Abstract Backgrounds Guideline-directed medical therapy (GDMT) has been recommended for heart failure (HF) with reduced EF (HFrEF) based on the accumulating clinical evidence. However, it is difficult to introduce all the trial-proven drugs to every patient in a real-world setting. Purpose We developed a simple GDMT score consisting of RAS (renin-angiotensin system) inhibitor, beta-blocker, MRA (mineralocorticoid receptor antagonist), and SGLT2 (sodium-glucose cotransporter 2) inhibitor, which is a modification of the previously proposed GDMT score, and investigated whether this score is related to the prognosis of HF patients and how this score can be used in daily clinical practice. Methods We retrospectively analyzed 1782 consecutive patients with ADHF at our hospital from April 2015 to March 2022. One thousand fifty-four patients with HFrEF and HFmrEF (HF with mildly reduced EF) were extracted, excluding 61 patients who died in hospital, 53 patients with dialysis, and 614 patients with HFpEF. First, we calculated the simple GDMT score in these patients. Then, the association with clinical outcomes (composite outcome: HF readmission or all-cause death, HF readmission, all-cause death) was examined. Results The cut-off value for the association between the composite outcome and the simple GDMT score was 4 points (AUC = 0.607, 95%CI = 0.57-0.64) using the receiver operating characteristic (ROC) curve.
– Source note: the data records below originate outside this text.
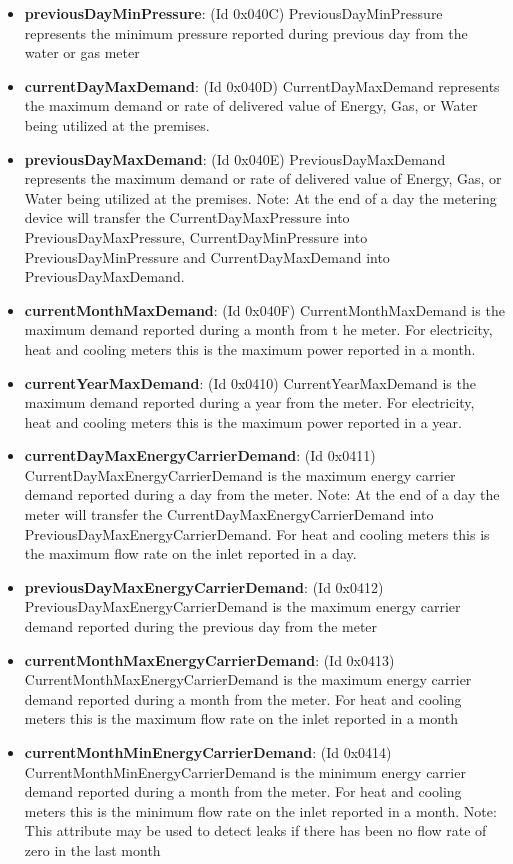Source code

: \begin{itemize}
\item \textbf{previousDayMinPressure}: (Id 0x040C) PreviousDayMinPressure represents the minimum pressure reported during previous day from the water or gas meter
\item \textbf{currentDayMaxDemand}: (Id 0x040D) CurrentDayMaxDemand represents the maximum demand or rate of delivered value of Energy, Gas, or Water being utilized at the premises.
\item \textbf{previousDayMaxDemand}: (Id 0x040E) PreviousDayMaxDemand represents the maximum demand or rate of delivered value of Energy, Gas, or Water being utilized at the premises. Note: At the end of a day the metering device will transfer the CurrentDayMaxPressure into PreviousDayMaxPressure, CurrentDayMinPressure into PreviousDayMinPressure and CurrentDayMaxDemand into PreviousDayMaxDemand.
\item \textbf{currentMonthMaxDemand}: (Id 0x040F) CurrentMonthMaxDemand is the maximum demand reported during a month from t he meter. For electricity, heat and cooling meters this is the maximum power reported in a month.
\item \textbf{currentYearMaxDemand}: (Id 0x0410) CurrentYearMaxDemand is the maximum demand reported during a year from the meter. For electricity, heat and cooling meters this is the maximum power reported in a year.
\item \textbf{currentDayMaxEnergyCarrierDemand}: (Id 0x0411) CurrentDayMaxEnergyCarrierDemand is the maximum energy carrier demand reported during a day from the meter. Note: At the end of a day the meter will transfer the CurrentDayMaxEnergyCarrierDemand into PreviousDayMaxEnergyCarrierDemand. For heat and cooling meters this is the maximum flow rate on the inlet reported in a day.
\item \textbf{previousDayMaxEnergyCarrierDemand}: (Id 0x0412) PreviousDayMaxEnergyCarrierDemand is the maximum energy carrier demand reported during the previous day from the meter
\item \textbf{currentMonthMaxEnergyCarrierDemand}: (Id 0x0413) CurrentMonthMaxEnergyCarrierDemand is the maximum energy carrier demand reported during a month from the meter. For heat and cooling meters this is the maximum flow rate on the inlet reported in a month
\item \textbf{currentMonthMinEnergyCarrierDemand}: (Id 0x0414) CurrentMonthMinEnergyCarrierDemand is the minimum energy carrier demand reported during a month from the meter. For heat and cooling meters this is the minimum flow rate on the inlet reported in a month. Note: This attribute may be used to detect leaks if there has been no flow rate of zero in the last month

\end{itemize}
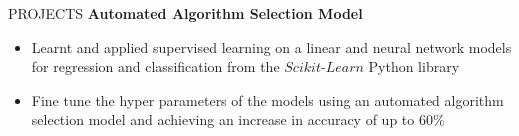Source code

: \documentclass{resume} %
\begin{document}
\begin{rSection}{PROJECTS}
\textbf{Automated Algorithm Selection Model}
\vspace*{-5pt}
\begin{itemize}
    \itemsep -5pt {} 
    \item Learnt and applied supervised learning on a linear and neural network models for regression and classification from the $Scikit\text{-}Learn$ Python library 
    \item Fine tune the hyper parameters of the models using an automated algorithm selection model and achieving an increase in accuracy of up to 60\%
\end{itemize}

\end{rSection} 


\end{document}

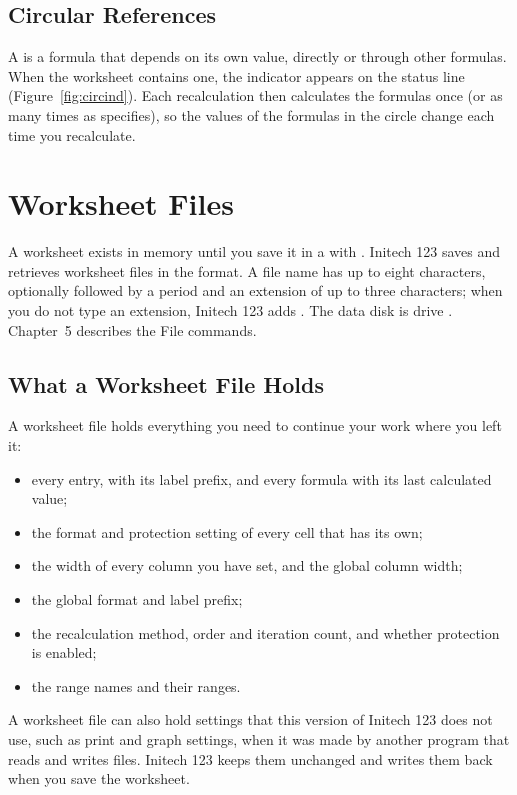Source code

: \subsection{Circular References}
A  is a formula that depends on its own value,
directly or through other formulas.  When the worksheet contains one, the
 indicator appears on the status line (Figure~\ref{fig:circind}).
Each recalculation then calculates the formulas once (or as many times as
 specifies), so the
values of the formulas in the circle change each time you recalculate.


\section{Worksheet Files}
A worksheet exists in memory until you save it in a 
with .  Initech 123 saves and retrieves worksheet
files in the  format.  A file name has up to eight characters,
optionally followed by a period and an extension of up to three characters;
when you do not type an extension, Initech 123 adds .  The data
disk is drive .  Chapter~5 describes the File commands.

\subsection{What a Worksheet File Holds}
A worksheet file holds everything you need to continue your work where you
left it:
\begin{itemize}
\item every entry, with its label prefix, and every formula with its last
  calculated value;
\item the format and protection setting of every cell that has its own;
\item the width of every column you have set, and the global column width;
\item the global format and label prefix;
\item the recalculation method, order and iteration count, and whether
  protection is enabled;
\item the range names and their ranges.
\end{itemize}
A worksheet file can also hold settings that this version of Initech 123
does not use, such as print and graph settings, when it was made by
another program that reads and writes  files.  Initech 123
keeps them unchanged and writes them back when you save the worksheet.
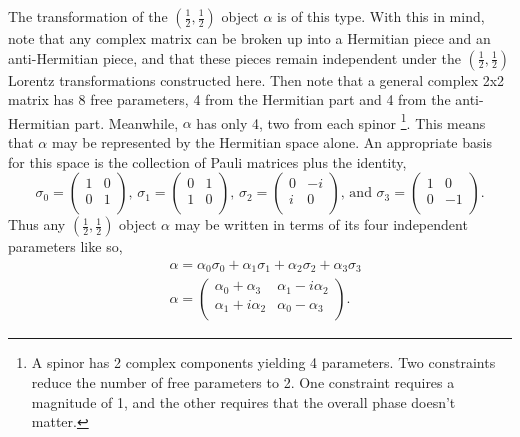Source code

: The transformation of the $(\frac{1}{2}, \frac{1}{2})$ object $\alpha$ is of this type. With this in mind, note that any complex matrix can be broken up into a Hermitian piece and an anti-Hermitian piece, and that these pieces remain independent under the $(\frac{1}{2}, \frac{1}{2})$ Lorentz transformations constructed here. Then note that a general complex 2x2 matrix has 8 free parameters, 4 from the Hermitian part and 4 from the anti-Hermitian part. Meanwhile, $\alpha$ has only 4, two from each spinor \footnote{A spinor has 2 complex components yielding 4 parameters. Two constraints reduce the number of free parameters to 2. One constraint requires a magnitude of 1, and the other requires that the overall phase doesn't matter.}. This means that $\alpha$ may be represented by the Hermitian space alone. An appropriate basis for this space is the collection of Pauli matrices plus the identity,
\begin{equation}
\sigma_0 =  
\begin{pmatrix}
1 & 0 \\
0 & 1 \\
\end{pmatrix}\text{, }
\sigma_1 =  
\begin{pmatrix}
0 & 1 \\
1 & 0 \\
\end{pmatrix}\text{, }
\sigma_2 = 
\begin{pmatrix}
0 & -i \\
i & 0 \\
\end{pmatrix}\text{, and }
\sigma_3 = 
\begin{pmatrix}
1 & 0 \\
0 & -1 \\
\end{pmatrix}.
\end{equation}
Thus any $(\frac{1}{2}, \frac{1}{2})$ object $\alpha$ may be written in terms of its four independent parameters like so, 
\begin{equation}
\begin{split}
&\alpha = \alpha_0 \sigma_0 + \alpha_1 \sigma_1 + \alpha_2 \sigma_2 + \alpha_3 \sigma_3 \\
&\alpha = 
\begin{pmatrix}
\alpha_0 + \alpha_3 & \alpha_1 - i\alpha_2 \\
\alpha_1 + i\alpha_2 & \alpha_0 - \alpha_3 \\
\end{pmatrix}.
\end{split}
\end{equation}

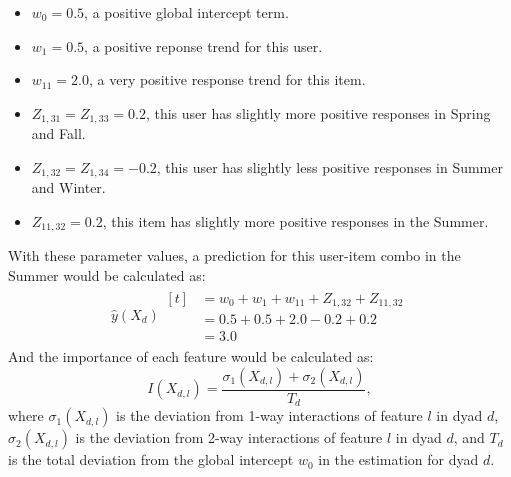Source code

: \documentclass[10pt]{journal}
\begin{document}
\begin{itemize}
    \item  $w_0    = 0.5$, a positive global intercept term.
    \item  $w_1    = 0.5$, a positive reponse trend for this user.
    \item  $w_{11} = 2.0$, a very positive response trend for this item.
    \item  $Z_{1,31} = Z_{1,33} =  0.2$, this user has slightly more positive
        responses in Spring and Fall.
    \item  $Z_{1,32} = Z_{1,34} = -0.2$, this user has slightly less positive
        responses in Summer and Winter.
    \item  $Z_{11,32} = 0.2$, this item has slightly more positive responses in
        the Summer.
\end{itemize}
%
With these parameter values, a prediction for this user-item combo in the Summer
would be calculated as:
%
\begin{align}
    \hat{y}(X_d) \begin{aligned}[t]
         &= w_0 + w_1 + w_{11} + Z_{1,32} + Z_{11,32}  \\
         &= 0.5 + 0.5 + 2.0 - 0.2 + 0.2  \\
         &= 3.0
    \end{aligned}
    \nonumber
\end{align}
%
And the importance of each feature would be calculated as:
%
\begin{equation} \label{eq:importance-single-dyad}
    I(X_{d,l}) = \frac{\sigma_1(X_{d,l}) + \sigma_2(X_{d,l})}{T_d},
\end{equation}
%
where $\sigma_1(X_{d,l})$ is the deviation from 1-way interactions of feature $l$ in
dyad $d$, $\sigma_2(X_{d,l})$ is the deviation from 2-way interactions of feature $l$
in dyad $d$, and $T_d$ is the total deviation from the global intercept $w_0$ in
the estimation for dyad $d$.
\end{document}
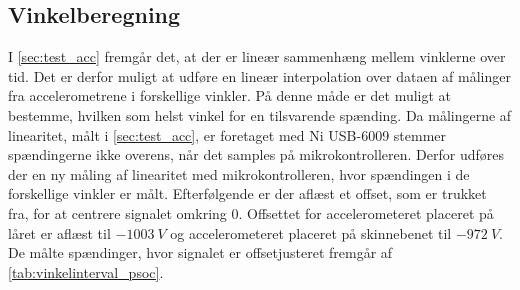 \subsection{Vinkelberegning}\label{sec:imp_vinkler}
I \autoref{sec:test_acc} fremgår det, at der er lineær sammenhæng mellem vinklerne over tid. Det er derfor muligt at udføre en lineær interpolation over dataen af målinger fra accelerometrene i forskellige vinkler. På denne måde er det muligt at bestemme, hvilken som helst vinkel for en tilsvarende spænding. Da målingerne af linearitet, målt i \autoref{sec:test_acc}, er foretaget med Ni USB-6009 stemmer spændingerne ikke overens, når det samples på mikrokontrolleren. Derfor udføres der en ny måling af linearitet med mikrokontrolleren, hvor spændingen i de forskellige vinkler er målt. Efterfølgende er der aflæst et offset, som er trukket fra, for at centrere signalet omkring 0. Offsettet for accelerometeret placeret på låret er aflæst til $-1003~V$ og accelerometeret placeret på skinnebenet til $-972~V$. De målte spændinger, hvor signalet er offsetjusteret fremgår af \autoref{tab:vinkelinterval_psoc}.

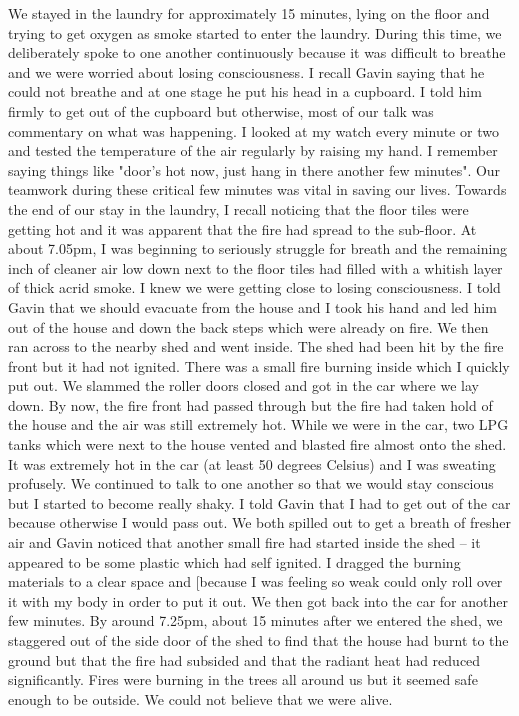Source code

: \documentclass[a4paper]{article}
\begin{document}
        We stayed in the laundry for approximately 15 minutes, lying on the floor and trying to get oxygen as smoke started to enter the laundry. During this time, we deliberately spoke to one another continuously because it was difficult to breathe and we were worried about losing consciousness. I recall Gavin saying that he could not breathe and at one stage he put his head in a cupboard. I told him firmly to get out of the cupboard but otherwise, most of our talk was commentary on what was happening. I looked at my watch every minute or two and tested the temperature of the air regularly by raising my hand. I remember saying things like "door's hot now, just hang in there another few minutes". Our teamwork during these critical few minutes was vital in saving our lives.
        Towards the end of our stay in the laundry, I recall noticing that the floor tiles were getting hot and it was apparent that the fire had spread to the sub-floor. At about 7.05pm, I was beginning to seriously struggle for breath and the remaining inch of cleaner air low down next to the floor tiles had filled with a whitish layer of thick acrid smoke. I knew we were getting close to losing consciousness. I told Gavin that we should evacuate from the house and I took his hand and led him out of the house and down the back steps which were already on fire. We then ran across to the nearby shed and went inside. The shed had been hit by the fire front but it had not ignited. There was a small fire burning inside which I quickly put out. We slammed the roller doors closed and got in the car where we lay down. By now, the fire front had passed through but the fire had taken hold of the house and the air was still extremely hot.
        While we were in the car, two LPG tanks which were next to the house vented and blasted fire almost onto the shed. It was extremely hot in the car (at least 50 degrees Celsius) and I was sweating profusely. We continued to talk to one another so that we would stay conscious but I started to become really shaky. I told Gavin that I had to get out of the car because otherwise I would pass out. We both spilled out to get a breath of fresher air and Gavin noticed that another small fire had started inside the shed – it appeared to be some plastic which had self ignited. I dragged the burning materials to a clear space and [because I was feeling so weak could only roll over it with my body in order to put it out. We then got back into the car for another few minutes.
        By around 7.25pm, about 15 minutes after we entered the shed, we staggered out of the side door of the shed to find that the house had burnt to the ground but that the fire had subsided and that the radiant heat had reduced significantly. Fires were burning in the trees all around us but it seemed safe enough to be outside. We could not believe that we were alive.
\end{document}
Multivariate analysis showed that high simple GDMT score (more than 5 points) was strongly associated with the composite outcome (HR = 0.606, 95%CI = 0.403-0.912, p = 0.016), HF readmission (HR = 0.207, 95%CI = 0.077-0.558, p = 0.001) and all-cause death (HR = 0.250, 95%CI = 0.093-0.669, p = 0.005). The Kaplan-Meier curve showed that events were less frequent in the group with a high simple GDMT score group. Furthermore, a simple GDMT score of 5 or higher was associated with a good prognosis in both subgroups. Conclusions The designed GDMT score was associated with prognosis in HFrEF and HFmrEF patients. Even if for some reason all four drugs cannot be introduced, a regimen with the simple GDMT score ≧ 5 may improve the prognosis in HF patients.